What this study adds?

  • More children were admitted to hospitals in Scotland between 2006 and 2013 than the period 1981 to 2005. Between 2006 and 2010, after the introduction of routine heptavalent pneumococcal vaccination empyema incidence doubled. After 13-valent vaccination was introduced in 2010, empyema incidence has fallen modestly.

Introduction

Empyema is a serious complication of pneumonia in children. A number of studies reported an increasing incidence of paediatric empyema during the 1990s and early 2000s.1–6 Streptococcus pneumoniae (pneumococcus) is a common cause of pneumonia and the most common pathogen isolated in empyema,7 ,8 but our previous data suggested that changes in the epidemiology of empyema occurred at a time when pneumonia incidence was static.1 One explanation for the increasing incidence of empyema might be changes in pneumococcal virulence or serotype distribution.

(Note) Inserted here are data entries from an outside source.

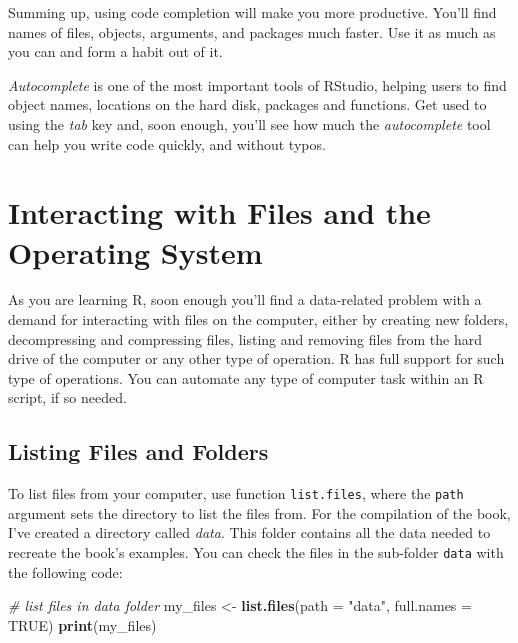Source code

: \documentclass[
  12pt,
]{book}
\newenvironment{Shaded}{\begin{snugshade}}{\end{snugshade}}
\newcommand{\CommentTok}[1]{\textcolor[rgb]{0.37,0.37,0.37}{\textit{#1}}}
\newcommand{\DataTypeTok}[1]{\textcolor[rgb]{0.27,0.27,0.27}{#1}}
\newcommand{\KeywordTok}[1]{\textcolor[rgb]{0.27,0.27,0.27}{\textbf{#1}}}
\newcommand{\NormalTok}[1]{#1}
\newcommand{\OtherTok}[1]{\textcolor[rgb]{0.37,0.37,0.37}{#1}}
\newcommand{\StringTok}[1]{\textcolor[rgb]{0.5,0.5,0.5}{#1}}
\newenvironment{rmdimportant}
{\begin{importantblock}
		
	} {\end{importantblock}}
\begin{document}
Summing up, using code completion will make you more productive. You'll find names of files, objects, arguments, and packages much faster. Use it as much as you can and form a habit out of it.

\begin{rmdimportant}
\emph{Autocomplete} is one of the most important tools of RStudio,
helping users to find object names, locations on the hard disk, packages
and functions. Get used to using the \emph{tab} key and, soon enough,
you'll see how much the \emph{autocomplete} tool can help you write code
quickly, and without typos.
\end{rmdimportant}

\hypertarget{interacting-with-files-and-the-operating-system}{%
\section{Interacting with Files and the Operating System}\label{interacting-with-files-and-the-operating-system}}

As you are learning R, soon enough you'll find a data-related problem with a demand for interacting with files on the computer, either by creating new folders, decompressing and compressing files, listing and removing files from the hard drive of the computer or any other type of operation. R has full support for such type of operations. You can automate any type of computer task within an R script, if so needed.

\hypertarget{listing-files-and-folders}{%
\subsection{Listing Files and Folders}\label{listing-files-and-folders}}

To list files from your computer, use function \texttt{list.files}, where the \texttt{path} argument sets the directory to list the files from. For the compilation of the book, I've created a directory called \emph{data}. This folder contains all the data needed to recreate the book's examples. You can check the files in the sub-folder \texttt{data} with the following code: 

\begin{Shaded}
\begin{Highlighting}[]
\CommentTok{# list files in data folder}
\NormalTok{my_files <-}\StringTok{ }\KeywordTok{list.files}\NormalTok{(}\DataTypeTok{path =} \StringTok{"data"}\NormalTok{, }\DataTypeTok{full.names =} \OtherTok{TRUE}\NormalTok{)}
\KeywordTok{print}\NormalTok{(my_files)}
\end{Highlighting}
\end{Shaded}
\end{document}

Routine vaccination beginning in infancy with a 7-valent pneumococcal conjugate vaccine (PCV-7) containing antigen against serotypes 4, 6B, 9 V, 14, 18C, 19F and 23F was introduced in the USA in 2000 and subsequently into the UK paediatric schedule in 2006. In the UK, this programme appears to have been effective in reducing the frequency of hospital admissions for pneumonia.8 ,9 In April 2010, PCV-7 was superceded by a 13-valent vaccine (PCV-13) providing coverage for six additional serotypes (1, 3, 5, 6A, 7F and 19A); these serotypes are responsible for a significant proportion of invasive pneumococcal disease in UK children2 and the PCV-13 might therefore be expected to lead to a reduction in the incidence of empyema.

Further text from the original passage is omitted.